I would like someone to give me some ideas how to to write this program in Java. I don’t want people to write code for me, but guide me on how to start and what methods/design should be used to get this program done. I’m new in Java and this is a programming practice for me.
My idea for the program is a simple team scheduling program, which allows users to enter numerous teams and generate the schedule for each team. In the schedule, each team will play against each other once only.
e.g. 4 teams
Team 1 vs Team 2
Team 3 vs Team 4
————————
Team 1 vs Team 3
Team 2 vs Team 4
————————
Team 1 vs Team 4
Team 2 vs Team 3
My question is should I use an Array to store all the teams? How should I generate the schedule (use the Random class)? How can I make sure that each team will play against each other once, and not multiple times?
Thanks a lot.
Here are a few basic ideas:
Of course you need a Team object. And you need a Schedule object. Then I would recommend a couple of implementation choices from the Design Patterns book. One would be to use the Builder pattern. You would have a ScheduleMaker and then you could have different concrete builders. For instance, in Football, there are rules about the schedule: each team is going to play 2 games against each peer in its division.

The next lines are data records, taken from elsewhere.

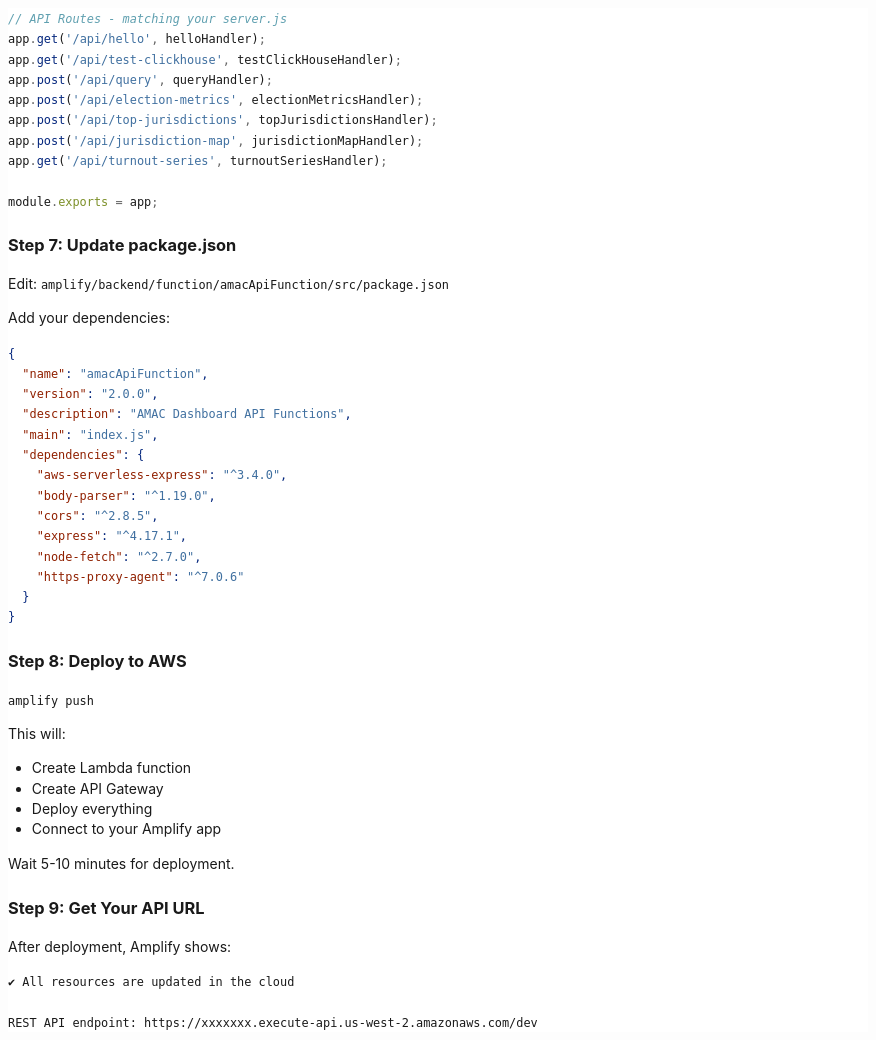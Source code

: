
 ```javascript
// API Routes - matching your server.js
app.get('/api/hello', helloHandler);
app.get('/api/test-clickhouse', testClickHouseHandler);
app.post('/api/query', queryHandler);
app.post('/api/election-metrics', electionMetricsHandler);
app.post('/api/top-jurisdictions', topJurisdictionsHandler);
app.post('/api/jurisdiction-map', jurisdictionMapHandler);
app.get('/api/turnout-series', turnoutSeriesHandler);

module.exports = app;
```

### Step 7: Update package.json

Edit: `amplify/backend/function/amacApiFunction/src/package.json`

Add your dependencies:

```json
{
  "name": "amacApiFunction",
  "version": "2.0.0",
  "description": "AMAC Dashboard API Functions",
  "main": "index.js",
  "dependencies": {
    "aws-serverless-express": "^3.4.0",
    "body-parser": "^1.19.0",
    "cors": "^2.8.5",
    "express": "^4.17.1",
    "node-fetch": "^2.7.0",
    "https-proxy-agent": "^7.0.6"
  }
}
```

### Step 8: Deploy to AWS

```bash
amplify push
```

This will:
- Create Lambda function
- Create API Gateway
- Deploy everything
- Connect to your Amplify app

Wait 5-10 minutes for deployment.

### Step 9: Get Your API URL

After deployment, Amplify shows:

```
✔ All resources are updated in the cloud

REST API endpoint: https://xxxxxxx.execute-api.us-west-2.amazonaws.com/dev
```
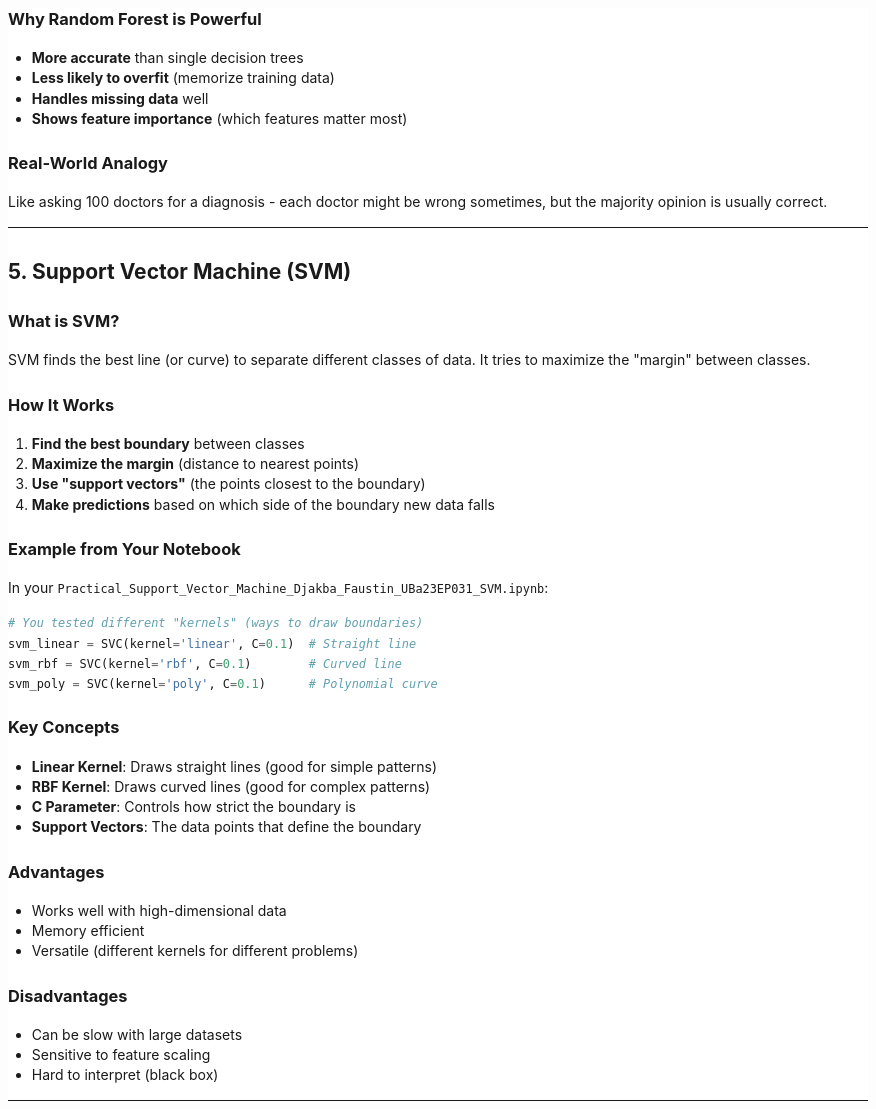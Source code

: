 ### **Why Random Forest is Powerful**
- **More accurate** than single decision trees
- **Less likely to overfit** (memorize training data)
- **Handles missing data** well
- **Shows feature importance** (which features matter most)

### **Real-World Analogy**
Like asking 100 doctors for a diagnosis - each doctor might be wrong sometimes, but the majority opinion is usually correct.

---

## 5. Support Vector Machine (SVM)

### **What is SVM?**
SVM finds the best line (or curve) to separate different classes of data. It tries to maximize the "margin" between classes.

### **How It Works**
1. **Find the best boundary** between classes
2. **Maximize the margin** (distance to nearest points)
3. **Use "support vectors"** (the points closest to the boundary)
4. **Make predictions** based on which side of the boundary new data falls

### **Example from Your Notebook**
In your `Practical_Support_Vector_Machine_Djakba_Faustin_UBa23EP031_SVM.ipynb`:

```python
# You tested different "kernels" (ways to draw boundaries)
svm_linear = SVC(kernel='linear', C=0.1)  # Straight line
svm_rbf = SVC(kernel='rbf', C=0.1)        # Curved line
svm_poly = SVC(kernel='poly', C=0.1)      # Polynomial curve
```

### **Key Concepts**
- **Linear Kernel**: Draws straight lines (good for simple patterns)
- **RBF Kernel**: Draws curved lines (good for complex patterns)
- **C Parameter**: Controls how strict the boundary is
- **Support Vectors**: The data points that define the boundary

### **Advantages**
- Works well with high-dimensional data
- Memory efficient
- Versatile (different kernels for different problems)

### **Disadvantages**
- Can be slow with large datasets
- Sensitive to feature scaling
- Hard to interpret (black box)

---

Generally different concrete Builders are used to provide for different physical variances. For example, in the Go4 book, the example is of a MazeBuilder where simple and complex implementations contain different numbers of doors, halls, etc. In your case, you would want to have perhaps different rule-oriented ways of making the schedule. For the example I gave, you would push a method called ‘setupDivisionalGames’ into the interface, then you could fill the rest of the schedule with randomly selected rivals who are not from within the division. (Builder is generally buildA, buildB… getProduct().)
If this is starting to sound like another pattern, a simpler implementation would be to just have a Strategy pattern for picking opponents. If you don’t have rules like the one above, then a simple random Strategy would be a good default implementation and if you wanted to get more fancy, you could just unit test a new implementation and change no other code and get new schedules.
Finally, think about the possibility of doing a score-based approach. That’s how the NFL works. If you are the Detroit Lions, your schedule is going to be more cush than if you are the Packers this coming season. Either Builder or Strategy would let you do something like that pretty easily: the team’s relative score must be close to the average score of all opponents, something like that.